The difficulty, however, arose by reason of the order
passed by the Larger Bench of the Hon'ble Supreme Court
in Vineeta Sharma -vs.- Rakesh Sharma & Ors.
reported in 2020 (9) SCC 1 in which the Hon'ble
Supreme Court has observed that the provision contained
in substituted Section 6 of the Hindu Succession Act,
1956 confers status of coparcener on the daughter born
before or after amendment in the same manner as son
with same rights and liabilities (see paragraph 137 of the
report). The impugned order was passed on 15th
September, 2017. The law at that point of time was not
settled. There were divergent views on the date when the
impugned order was passed. On the date of the order it
was possible for the trial court to exclude the daughters
as coparceners. However, having regard to the fact that
the law has been settled, the impugned order needs to be
revisited as it now gives a right to a daughter to the
coparcenary properties.
In view thereof, there shall be an order of injunction
restraining the respondents from alienating, encumbering
or creating any third party interest in respect of the
properties as on date till the disposal of the suit.

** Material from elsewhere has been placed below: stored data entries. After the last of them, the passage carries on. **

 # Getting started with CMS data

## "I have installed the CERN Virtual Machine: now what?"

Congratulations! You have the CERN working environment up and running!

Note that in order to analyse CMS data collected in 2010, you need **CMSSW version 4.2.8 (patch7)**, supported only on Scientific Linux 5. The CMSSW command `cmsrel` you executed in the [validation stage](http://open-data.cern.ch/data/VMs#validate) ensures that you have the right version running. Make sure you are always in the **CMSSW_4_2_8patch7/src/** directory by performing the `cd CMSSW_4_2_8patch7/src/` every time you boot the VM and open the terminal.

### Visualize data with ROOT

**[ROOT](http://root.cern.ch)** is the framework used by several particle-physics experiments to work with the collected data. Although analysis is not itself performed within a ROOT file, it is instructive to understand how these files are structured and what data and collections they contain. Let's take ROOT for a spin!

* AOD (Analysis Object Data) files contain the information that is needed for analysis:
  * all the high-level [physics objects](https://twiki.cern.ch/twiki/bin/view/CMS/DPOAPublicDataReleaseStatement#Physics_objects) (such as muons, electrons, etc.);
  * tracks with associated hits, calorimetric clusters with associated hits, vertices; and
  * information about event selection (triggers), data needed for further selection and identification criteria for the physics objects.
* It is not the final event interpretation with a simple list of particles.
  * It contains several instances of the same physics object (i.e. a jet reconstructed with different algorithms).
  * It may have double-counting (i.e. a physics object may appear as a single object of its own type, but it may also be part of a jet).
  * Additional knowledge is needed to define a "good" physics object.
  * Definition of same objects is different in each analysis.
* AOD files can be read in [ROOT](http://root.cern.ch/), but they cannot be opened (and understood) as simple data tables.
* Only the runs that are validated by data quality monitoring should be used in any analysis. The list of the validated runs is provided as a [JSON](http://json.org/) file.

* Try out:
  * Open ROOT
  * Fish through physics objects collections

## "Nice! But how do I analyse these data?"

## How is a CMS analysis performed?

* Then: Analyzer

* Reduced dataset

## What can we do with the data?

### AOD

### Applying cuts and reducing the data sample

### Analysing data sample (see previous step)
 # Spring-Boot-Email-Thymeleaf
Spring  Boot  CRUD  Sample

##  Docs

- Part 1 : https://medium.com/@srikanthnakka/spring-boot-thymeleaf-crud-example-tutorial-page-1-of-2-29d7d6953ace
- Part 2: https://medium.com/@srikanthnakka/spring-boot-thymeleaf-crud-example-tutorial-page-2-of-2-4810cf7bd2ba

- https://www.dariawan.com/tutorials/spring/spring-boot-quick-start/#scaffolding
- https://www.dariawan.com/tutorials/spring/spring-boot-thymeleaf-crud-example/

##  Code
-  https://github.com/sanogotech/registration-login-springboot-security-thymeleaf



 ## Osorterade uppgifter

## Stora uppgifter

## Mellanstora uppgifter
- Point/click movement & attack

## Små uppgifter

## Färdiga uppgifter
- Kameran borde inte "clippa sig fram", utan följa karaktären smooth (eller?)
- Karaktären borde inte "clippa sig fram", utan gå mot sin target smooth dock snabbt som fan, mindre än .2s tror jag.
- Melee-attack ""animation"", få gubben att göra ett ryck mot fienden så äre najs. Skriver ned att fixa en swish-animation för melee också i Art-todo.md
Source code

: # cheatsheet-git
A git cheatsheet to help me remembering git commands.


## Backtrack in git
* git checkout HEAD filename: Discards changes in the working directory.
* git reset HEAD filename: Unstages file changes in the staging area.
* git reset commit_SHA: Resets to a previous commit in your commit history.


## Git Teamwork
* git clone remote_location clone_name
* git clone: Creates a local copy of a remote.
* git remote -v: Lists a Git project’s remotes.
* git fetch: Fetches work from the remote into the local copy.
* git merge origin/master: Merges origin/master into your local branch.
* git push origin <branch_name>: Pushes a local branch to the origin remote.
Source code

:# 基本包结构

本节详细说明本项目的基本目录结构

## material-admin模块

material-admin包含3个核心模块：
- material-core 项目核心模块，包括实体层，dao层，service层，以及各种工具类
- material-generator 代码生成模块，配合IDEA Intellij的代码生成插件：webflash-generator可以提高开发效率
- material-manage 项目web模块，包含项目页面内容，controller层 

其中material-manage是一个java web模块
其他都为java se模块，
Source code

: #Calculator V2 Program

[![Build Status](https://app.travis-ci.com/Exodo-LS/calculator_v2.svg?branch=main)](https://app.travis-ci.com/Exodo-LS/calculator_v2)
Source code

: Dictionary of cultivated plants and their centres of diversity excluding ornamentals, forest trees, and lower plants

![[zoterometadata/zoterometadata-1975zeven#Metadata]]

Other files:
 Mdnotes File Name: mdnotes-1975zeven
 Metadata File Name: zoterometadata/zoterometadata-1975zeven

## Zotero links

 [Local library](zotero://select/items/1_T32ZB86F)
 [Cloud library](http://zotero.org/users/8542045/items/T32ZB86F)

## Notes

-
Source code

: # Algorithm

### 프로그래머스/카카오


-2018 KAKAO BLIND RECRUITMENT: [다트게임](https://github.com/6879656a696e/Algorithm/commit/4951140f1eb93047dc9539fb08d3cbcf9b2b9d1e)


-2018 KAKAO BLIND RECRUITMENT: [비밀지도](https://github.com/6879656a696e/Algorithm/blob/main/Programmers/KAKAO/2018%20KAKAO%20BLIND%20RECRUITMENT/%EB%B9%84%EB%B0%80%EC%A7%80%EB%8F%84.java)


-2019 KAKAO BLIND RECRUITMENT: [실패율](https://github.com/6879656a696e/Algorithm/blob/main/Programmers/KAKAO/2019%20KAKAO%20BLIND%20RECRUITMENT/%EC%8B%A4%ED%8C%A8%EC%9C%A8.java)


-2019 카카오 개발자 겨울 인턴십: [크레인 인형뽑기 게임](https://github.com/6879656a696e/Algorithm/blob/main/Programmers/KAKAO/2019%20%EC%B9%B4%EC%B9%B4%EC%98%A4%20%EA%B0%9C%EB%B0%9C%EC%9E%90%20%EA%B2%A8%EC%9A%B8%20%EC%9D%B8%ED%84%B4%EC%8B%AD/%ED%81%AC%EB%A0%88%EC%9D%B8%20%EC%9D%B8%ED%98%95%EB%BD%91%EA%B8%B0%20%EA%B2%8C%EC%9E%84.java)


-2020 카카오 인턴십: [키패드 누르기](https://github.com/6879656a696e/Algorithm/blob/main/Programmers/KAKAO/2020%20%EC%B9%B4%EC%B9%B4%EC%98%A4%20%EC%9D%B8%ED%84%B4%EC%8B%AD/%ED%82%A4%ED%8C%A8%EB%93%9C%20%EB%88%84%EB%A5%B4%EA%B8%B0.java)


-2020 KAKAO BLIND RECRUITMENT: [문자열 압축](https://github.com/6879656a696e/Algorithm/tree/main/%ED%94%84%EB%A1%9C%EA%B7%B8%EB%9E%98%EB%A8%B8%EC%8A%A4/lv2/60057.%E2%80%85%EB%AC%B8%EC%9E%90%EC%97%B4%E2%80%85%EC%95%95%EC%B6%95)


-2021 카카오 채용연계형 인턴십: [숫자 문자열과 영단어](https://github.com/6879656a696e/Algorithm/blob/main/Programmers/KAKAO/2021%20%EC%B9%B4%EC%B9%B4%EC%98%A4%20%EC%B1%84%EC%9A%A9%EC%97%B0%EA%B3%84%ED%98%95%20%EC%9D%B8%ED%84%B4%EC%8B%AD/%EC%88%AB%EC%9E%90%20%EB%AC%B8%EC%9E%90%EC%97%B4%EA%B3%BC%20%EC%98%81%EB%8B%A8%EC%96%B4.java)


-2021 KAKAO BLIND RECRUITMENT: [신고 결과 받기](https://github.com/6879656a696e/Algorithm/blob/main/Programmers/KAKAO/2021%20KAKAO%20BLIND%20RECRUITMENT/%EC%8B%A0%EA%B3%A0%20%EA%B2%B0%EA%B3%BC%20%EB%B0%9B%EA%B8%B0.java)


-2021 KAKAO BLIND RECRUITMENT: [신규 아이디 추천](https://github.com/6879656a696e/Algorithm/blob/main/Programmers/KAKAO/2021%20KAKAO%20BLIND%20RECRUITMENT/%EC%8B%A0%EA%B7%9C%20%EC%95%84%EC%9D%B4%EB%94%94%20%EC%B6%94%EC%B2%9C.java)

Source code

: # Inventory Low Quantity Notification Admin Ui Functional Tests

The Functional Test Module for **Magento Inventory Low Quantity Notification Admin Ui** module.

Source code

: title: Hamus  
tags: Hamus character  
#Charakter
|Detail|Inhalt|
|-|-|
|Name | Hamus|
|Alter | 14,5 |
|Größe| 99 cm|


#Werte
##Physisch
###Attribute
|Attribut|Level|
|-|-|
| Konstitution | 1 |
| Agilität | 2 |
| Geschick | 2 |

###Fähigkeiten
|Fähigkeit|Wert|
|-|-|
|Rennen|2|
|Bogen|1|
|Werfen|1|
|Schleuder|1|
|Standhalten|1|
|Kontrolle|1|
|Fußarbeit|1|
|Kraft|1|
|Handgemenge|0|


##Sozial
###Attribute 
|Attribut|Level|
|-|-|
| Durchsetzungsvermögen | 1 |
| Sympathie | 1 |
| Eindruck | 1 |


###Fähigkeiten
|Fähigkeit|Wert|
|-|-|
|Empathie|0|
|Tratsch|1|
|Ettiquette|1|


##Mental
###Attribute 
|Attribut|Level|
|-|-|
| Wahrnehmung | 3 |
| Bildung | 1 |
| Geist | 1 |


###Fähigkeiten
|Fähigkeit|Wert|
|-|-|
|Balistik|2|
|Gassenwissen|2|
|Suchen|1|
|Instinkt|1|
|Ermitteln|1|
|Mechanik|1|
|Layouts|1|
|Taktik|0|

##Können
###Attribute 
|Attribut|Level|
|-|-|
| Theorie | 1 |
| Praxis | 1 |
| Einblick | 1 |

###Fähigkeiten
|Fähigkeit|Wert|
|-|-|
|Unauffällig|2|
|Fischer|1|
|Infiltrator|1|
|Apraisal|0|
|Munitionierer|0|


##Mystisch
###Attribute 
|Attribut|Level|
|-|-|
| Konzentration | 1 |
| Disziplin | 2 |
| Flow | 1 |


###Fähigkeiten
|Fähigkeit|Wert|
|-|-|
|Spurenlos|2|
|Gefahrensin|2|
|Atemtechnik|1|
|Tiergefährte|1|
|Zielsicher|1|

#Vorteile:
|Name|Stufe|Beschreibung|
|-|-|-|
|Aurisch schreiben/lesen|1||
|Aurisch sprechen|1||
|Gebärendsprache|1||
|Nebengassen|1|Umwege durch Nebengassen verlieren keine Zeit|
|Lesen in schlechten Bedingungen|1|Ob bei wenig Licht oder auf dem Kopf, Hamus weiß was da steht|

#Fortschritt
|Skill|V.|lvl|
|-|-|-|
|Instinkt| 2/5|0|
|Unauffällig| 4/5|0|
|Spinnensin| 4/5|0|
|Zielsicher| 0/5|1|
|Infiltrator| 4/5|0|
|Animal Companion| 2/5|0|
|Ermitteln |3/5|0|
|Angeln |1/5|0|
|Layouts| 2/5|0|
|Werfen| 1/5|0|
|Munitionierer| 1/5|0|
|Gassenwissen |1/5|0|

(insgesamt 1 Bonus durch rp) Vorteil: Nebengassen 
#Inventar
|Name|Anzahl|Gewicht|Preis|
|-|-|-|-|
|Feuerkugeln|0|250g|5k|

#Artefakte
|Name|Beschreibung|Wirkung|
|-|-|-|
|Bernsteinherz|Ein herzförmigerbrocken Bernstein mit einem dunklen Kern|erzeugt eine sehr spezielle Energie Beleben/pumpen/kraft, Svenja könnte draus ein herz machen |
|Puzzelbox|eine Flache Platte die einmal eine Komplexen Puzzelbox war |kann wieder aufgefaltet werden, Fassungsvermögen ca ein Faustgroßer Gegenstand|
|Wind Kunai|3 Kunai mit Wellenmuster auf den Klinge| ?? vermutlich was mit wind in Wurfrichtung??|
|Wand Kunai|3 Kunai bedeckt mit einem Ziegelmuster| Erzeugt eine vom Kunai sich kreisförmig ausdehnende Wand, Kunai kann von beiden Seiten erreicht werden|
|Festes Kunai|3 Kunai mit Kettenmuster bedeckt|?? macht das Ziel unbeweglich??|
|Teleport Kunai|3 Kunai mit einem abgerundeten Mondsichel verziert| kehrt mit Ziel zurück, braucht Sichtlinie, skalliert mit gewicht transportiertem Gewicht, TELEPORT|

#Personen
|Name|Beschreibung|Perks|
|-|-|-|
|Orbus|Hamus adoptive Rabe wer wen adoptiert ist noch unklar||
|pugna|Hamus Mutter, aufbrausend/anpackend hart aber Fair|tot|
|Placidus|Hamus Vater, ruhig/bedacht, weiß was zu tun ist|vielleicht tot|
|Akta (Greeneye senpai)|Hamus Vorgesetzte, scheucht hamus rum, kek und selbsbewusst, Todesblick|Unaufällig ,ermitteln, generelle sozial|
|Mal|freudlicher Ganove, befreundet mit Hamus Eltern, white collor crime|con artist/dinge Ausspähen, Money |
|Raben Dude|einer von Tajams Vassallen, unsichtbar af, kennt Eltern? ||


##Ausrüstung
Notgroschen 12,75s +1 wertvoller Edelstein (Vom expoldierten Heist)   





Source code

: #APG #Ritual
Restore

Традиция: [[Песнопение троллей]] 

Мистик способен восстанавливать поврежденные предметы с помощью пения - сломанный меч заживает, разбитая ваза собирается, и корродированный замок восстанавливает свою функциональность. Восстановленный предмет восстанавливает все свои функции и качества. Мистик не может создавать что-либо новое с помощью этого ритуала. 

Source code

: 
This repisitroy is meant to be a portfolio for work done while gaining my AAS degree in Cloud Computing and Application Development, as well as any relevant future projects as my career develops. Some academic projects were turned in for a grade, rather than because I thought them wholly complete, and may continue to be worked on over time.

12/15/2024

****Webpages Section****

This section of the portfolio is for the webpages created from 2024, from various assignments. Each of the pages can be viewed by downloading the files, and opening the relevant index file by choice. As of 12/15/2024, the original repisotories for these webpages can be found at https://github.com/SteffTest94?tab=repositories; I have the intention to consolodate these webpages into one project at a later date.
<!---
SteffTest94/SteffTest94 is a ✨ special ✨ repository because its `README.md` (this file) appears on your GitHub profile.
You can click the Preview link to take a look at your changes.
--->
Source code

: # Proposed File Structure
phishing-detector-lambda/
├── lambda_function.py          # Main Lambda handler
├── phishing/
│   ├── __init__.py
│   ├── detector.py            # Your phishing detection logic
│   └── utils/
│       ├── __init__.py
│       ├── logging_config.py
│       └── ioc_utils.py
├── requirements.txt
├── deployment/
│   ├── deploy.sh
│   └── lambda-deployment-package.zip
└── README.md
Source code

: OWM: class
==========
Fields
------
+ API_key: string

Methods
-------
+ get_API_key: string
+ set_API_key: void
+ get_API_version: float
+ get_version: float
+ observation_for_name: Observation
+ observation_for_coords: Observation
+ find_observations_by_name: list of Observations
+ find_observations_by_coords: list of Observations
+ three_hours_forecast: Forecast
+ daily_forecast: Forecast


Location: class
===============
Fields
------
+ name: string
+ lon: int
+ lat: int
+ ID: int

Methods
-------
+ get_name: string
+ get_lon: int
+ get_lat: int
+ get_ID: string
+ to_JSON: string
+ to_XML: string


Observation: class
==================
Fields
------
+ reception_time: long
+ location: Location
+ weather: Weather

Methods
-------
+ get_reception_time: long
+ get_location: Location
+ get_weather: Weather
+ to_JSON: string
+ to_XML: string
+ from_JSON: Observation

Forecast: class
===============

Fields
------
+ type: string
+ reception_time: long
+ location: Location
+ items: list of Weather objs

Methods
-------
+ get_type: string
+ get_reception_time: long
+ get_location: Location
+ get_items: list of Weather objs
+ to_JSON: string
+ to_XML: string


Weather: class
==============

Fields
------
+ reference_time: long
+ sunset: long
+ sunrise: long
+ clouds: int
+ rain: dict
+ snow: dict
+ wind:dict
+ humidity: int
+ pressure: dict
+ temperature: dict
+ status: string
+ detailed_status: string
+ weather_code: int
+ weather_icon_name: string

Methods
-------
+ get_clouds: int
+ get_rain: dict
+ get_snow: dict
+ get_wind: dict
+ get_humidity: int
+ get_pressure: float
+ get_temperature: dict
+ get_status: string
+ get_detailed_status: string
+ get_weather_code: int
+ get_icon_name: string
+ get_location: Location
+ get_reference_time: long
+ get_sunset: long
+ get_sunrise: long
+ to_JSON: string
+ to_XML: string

Mr. Raja Basu Chowdhury, learned counsel
appearing on behalf of the respondents has fairly
submitted that on 18th January, 2016 that is during the
pendency of the suit a development agreement alleged to
have been entered into with the developer in respect of
one of the properties. By reason of the judgment of the
Hon'ble Supreme Court, the appellants could have a
claim in the suit to the extent of their share in the
property provided the suit is decreed in favour of the
appellants.
However, having regard to the fact that the said
agreement was implemented and steps have been taken
towards construction of buildings, we direct the
respondents to deposit Rs.2 crore (Rupees two crore) to
the credit of the suit subject to the final adjudication of
the suit. The learned trial judge shall invest the said
amount in a nationalised bank in a short term fixed
deposit yielding highest return.
The owners' allocation under the said agreement
shall not be transferred without leave of the trial court.
We make it clear that we have not restrained
implementation of the development agreement subject to
fulfillment of the aforesaid conditions.
In view of the fact that the defendant nos. 1 and 2
have already filed their written statements, we request the
trial court to pass peremptory direction with regard to
procedural matters in order to make the said suit ready
and dispose of the suit preferably within a period of one
year from the date of framing of the issues subject to the
convenience of the learned court.
In the event the other defendants have not filed
their written statements, the trial court may proceed
against such defendants ex parte.
None of the parties should be allowed to adopt
dilatory tactics to delay the hearing of the suit.
The appeal and the applications are, accordingly,
disposed of. However, there shall be no order as to costs.
Photostat certified copy of this order, if applied for,
be furnished to the parties on usual undertaking.